Functional phyto-nanozymes for dual regulation of microbial metabolism and overinflammation microenvironment in diabetic wound

Chronic wound management demands multifunctional therapeutic strategies that simultaneously address excessive inflammation and oxidative stress. To meet this challenge, we engineered a three-dimensional biomimetic scaffold (CSSTF) by integrating collagen-based thermosensitive hydrogel, a SiO₂-supported copper single-atom catalyst (Cu-SAC-SE), and tea tree oil-encapsulated liposomes (TTO@Lpo). This composite design enables sustained release of bioactive components, achieving synergistic ROS scavenging, mitochondrial protection, and suppression of NLRP3 inflammasome-mediated pyroptosis. Notably, CSSTF exhibits dual immunomodulatory effects by attenuating neutrophil extracellular trap (NET) formation and shifting macrophage polarization from pro-inflammatory M1 to anti-inflammatory M2 phenotype, thereby mitigating inflammation-associated tissue damage. Parallelly, TTO@Lpo orchestrates microbial remodeling by selectively inhibiting pathogenic bacteria while enriching beneficial commensals, coupled with elevated production of anti-inflammatory metabolites (e.g., short-chain fatty acids), establishing a self-reinforcing "microbiota-metabolism-inflammation" regulatory loop.

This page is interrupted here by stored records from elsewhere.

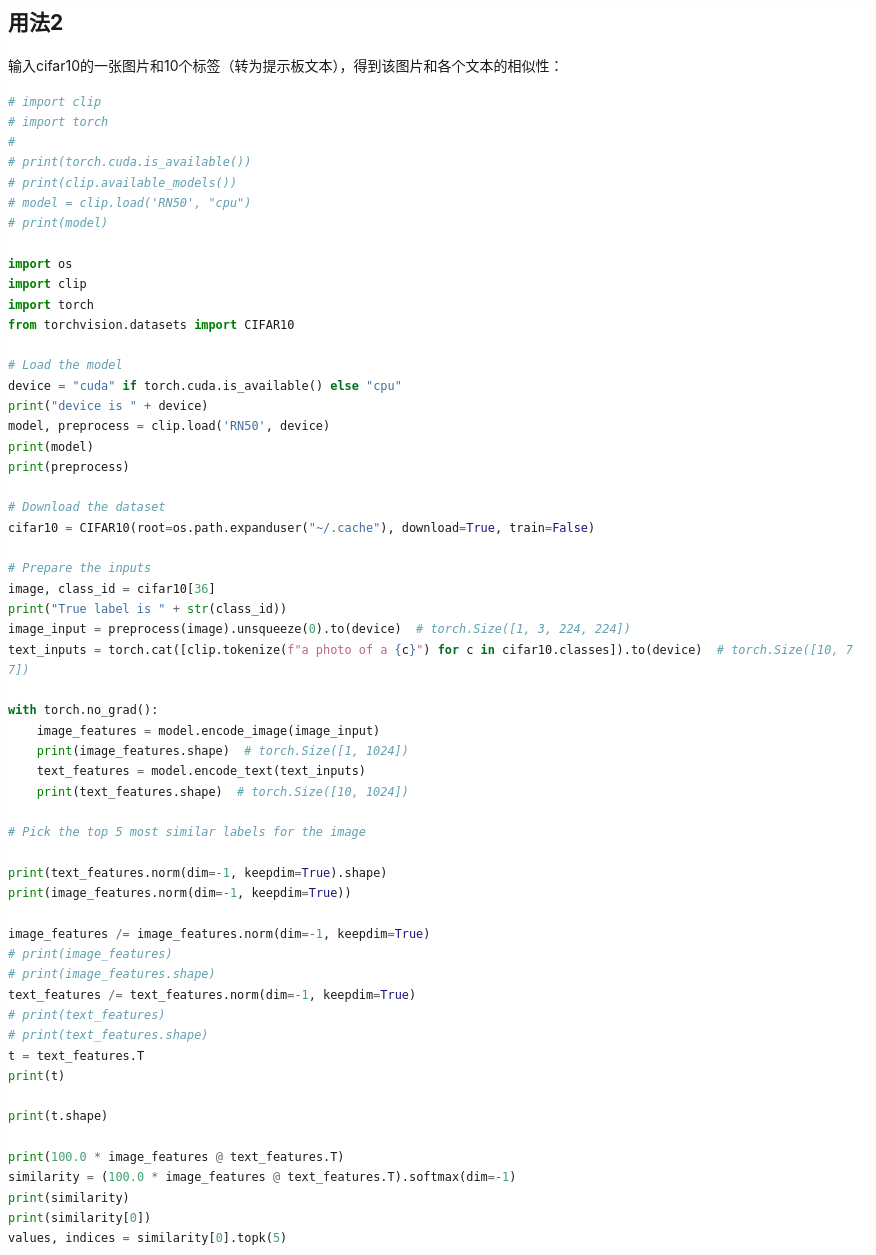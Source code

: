 

## 用法2

输入cifar10的一张图片和10个标签（转为提示板文本），得到该图片和各个文本的相似性：

```python
# import clip
# import torch
#
# print(torch.cuda.is_available())
# print(clip.available_models())
# model = clip.load('RN50', "cpu")
# print(model)

import os
import clip
import torch
from torchvision.datasets import CIFAR10

# Load the model
device = "cuda" if torch.cuda.is_available() else "cpu"
print("device is " + device)
model, preprocess = clip.load('RN50', device)
print(model)
print(preprocess)

# Download the dataset
cifar10 = CIFAR10(root=os.path.expanduser("~/.cache"), download=True, train=False)

# Prepare the inputs
image, class_id = cifar10[36]
print("True label is " + str(class_id))
image_input = preprocess(image).unsqueeze(0).to(device)  # torch.Size([1, 3, 224, 224])
text_inputs = torch.cat([clip.tokenize(f"a photo of a {c}") for c in cifar10.classes]).to(device)  # torch.Size([10, 77])

with torch.no_grad():
    image_features = model.encode_image(image_input)
    print(image_features.shape)  # torch.Size([1, 1024])
    text_features = model.encode_text(text_inputs)
    print(text_features.shape)  # torch.Size([10, 1024])

# Pick the top 5 most similar labels for the image

print(text_features.norm(dim=-1, keepdim=True).shape)
print(image_features.norm(dim=-1, keepdim=True))

image_features /= image_features.norm(dim=-1, keepdim=True)
# print(image_features)
# print(image_features.shape)
text_features /= text_features.norm(dim=-1, keepdim=True)
# print(text_features)
# print(text_features.shape)
t = text_features.T
print(t)

print(t.shape)

print(100.0 * image_features @ text_features.T)
similarity = (100.0 * image_features @ text_features.T).softmax(dim=-1)
print(similarity)
print(similarity[0])
values, indices = similarity[0].topk(5)
```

In diabetic murine models, CSSTF significantly accelerated wound closure through coordinated mechanisms: (1) enhanced angiogenesis via VEGF upregulation, (2) NETosis suppression that dampens cytokine storms, and (3) ECM reconstruction facilitated by fibroblast activation. Beyond material innovation, this work pioneers a phyto-bionic therapeutic platform leveraging enzymatic catalysis and microbiome reprogramming, offering a paradigm shift in chronic wound treatment through simultaneous physical barrier restoration and dynamic biological modulation.